You have just said in that other thread that I refuse to see your side but it appears to me to be the complete opposite.
Let's take the "facts" of the Cologne situation.
- Devise presumably wanted to step down with no internal solution.
- Greg presumably was the only external option at the time. Or perhaps the easiest one to get to Cologne. This would have been an important consideration.
- Sundberg was on Davos at that time but was he a free agent? Or freshly retired? Or was he going to retire to GM but was also a pending FA in which case the BOG skipped the step of letting him go to free agency and then signing for Cologne for free and just letting him join Cologne asap since they were in a dire state. In that case, I would understand why he would move for free.
- I feel like he wasn't meant to move for free though this bit I am completely unsure of. Perhaps compensation was agreed but not enforced by the commishes or anyone else, which seems to have been alluded to. In that case it is not a failure of the GM succession process but a failure higher up.
I don't think I've considered everything and yet I have already had to make 3-4 assumptions. You have dealt in absolutes so far and I have brought up for every case the mitigating factors which affected the decisions made. I pretty much said that Toronto was a fuck-up, yet you have insisted on focusing on a Cologne case which I can't make a reasonable argument for or against because of the above.

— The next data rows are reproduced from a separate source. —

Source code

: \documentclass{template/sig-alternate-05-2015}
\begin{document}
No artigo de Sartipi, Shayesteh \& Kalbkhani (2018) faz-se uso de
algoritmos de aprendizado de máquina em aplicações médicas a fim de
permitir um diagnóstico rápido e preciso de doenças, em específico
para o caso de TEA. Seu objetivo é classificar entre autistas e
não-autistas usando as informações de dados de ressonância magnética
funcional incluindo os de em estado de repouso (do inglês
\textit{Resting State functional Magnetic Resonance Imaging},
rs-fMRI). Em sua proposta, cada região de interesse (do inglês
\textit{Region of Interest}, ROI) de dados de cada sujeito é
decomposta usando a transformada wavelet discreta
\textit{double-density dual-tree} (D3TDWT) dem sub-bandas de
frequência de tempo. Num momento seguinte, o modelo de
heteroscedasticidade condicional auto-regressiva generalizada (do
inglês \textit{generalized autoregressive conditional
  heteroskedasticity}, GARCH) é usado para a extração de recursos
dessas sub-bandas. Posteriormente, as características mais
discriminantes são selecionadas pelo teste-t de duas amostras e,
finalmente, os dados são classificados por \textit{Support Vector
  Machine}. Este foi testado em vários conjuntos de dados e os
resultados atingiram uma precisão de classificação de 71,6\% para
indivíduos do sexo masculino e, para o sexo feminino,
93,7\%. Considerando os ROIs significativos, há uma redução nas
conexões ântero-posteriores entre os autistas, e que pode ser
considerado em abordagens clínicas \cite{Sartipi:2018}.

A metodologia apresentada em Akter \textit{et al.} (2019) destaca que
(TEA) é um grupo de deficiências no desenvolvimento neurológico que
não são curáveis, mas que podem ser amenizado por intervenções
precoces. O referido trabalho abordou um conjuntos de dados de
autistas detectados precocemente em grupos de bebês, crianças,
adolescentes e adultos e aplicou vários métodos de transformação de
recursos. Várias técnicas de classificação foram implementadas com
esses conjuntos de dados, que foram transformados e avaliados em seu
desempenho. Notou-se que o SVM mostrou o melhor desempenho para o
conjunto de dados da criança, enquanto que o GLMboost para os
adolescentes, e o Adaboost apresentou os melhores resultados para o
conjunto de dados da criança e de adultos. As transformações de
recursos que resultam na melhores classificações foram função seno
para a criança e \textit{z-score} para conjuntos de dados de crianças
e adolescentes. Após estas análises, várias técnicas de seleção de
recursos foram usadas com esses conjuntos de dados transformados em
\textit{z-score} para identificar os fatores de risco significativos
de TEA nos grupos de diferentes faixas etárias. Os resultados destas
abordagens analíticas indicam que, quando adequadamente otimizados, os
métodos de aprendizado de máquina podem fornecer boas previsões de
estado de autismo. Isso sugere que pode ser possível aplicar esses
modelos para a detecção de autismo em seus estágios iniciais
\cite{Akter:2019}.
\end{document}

Most importantly, I would like to stress that I have not been saying what I think about each case (most of the time) but rather how the BOG came to the decision it did. Except the Cologne case, because I do not know, but you have pretty much forced me to consider how it was done. Just because I am the current BOG mouthpiece for some reason doesn't mean these are my opinions. I'm just trying to explain why you can't look at the raw data and assume you have all the key facts.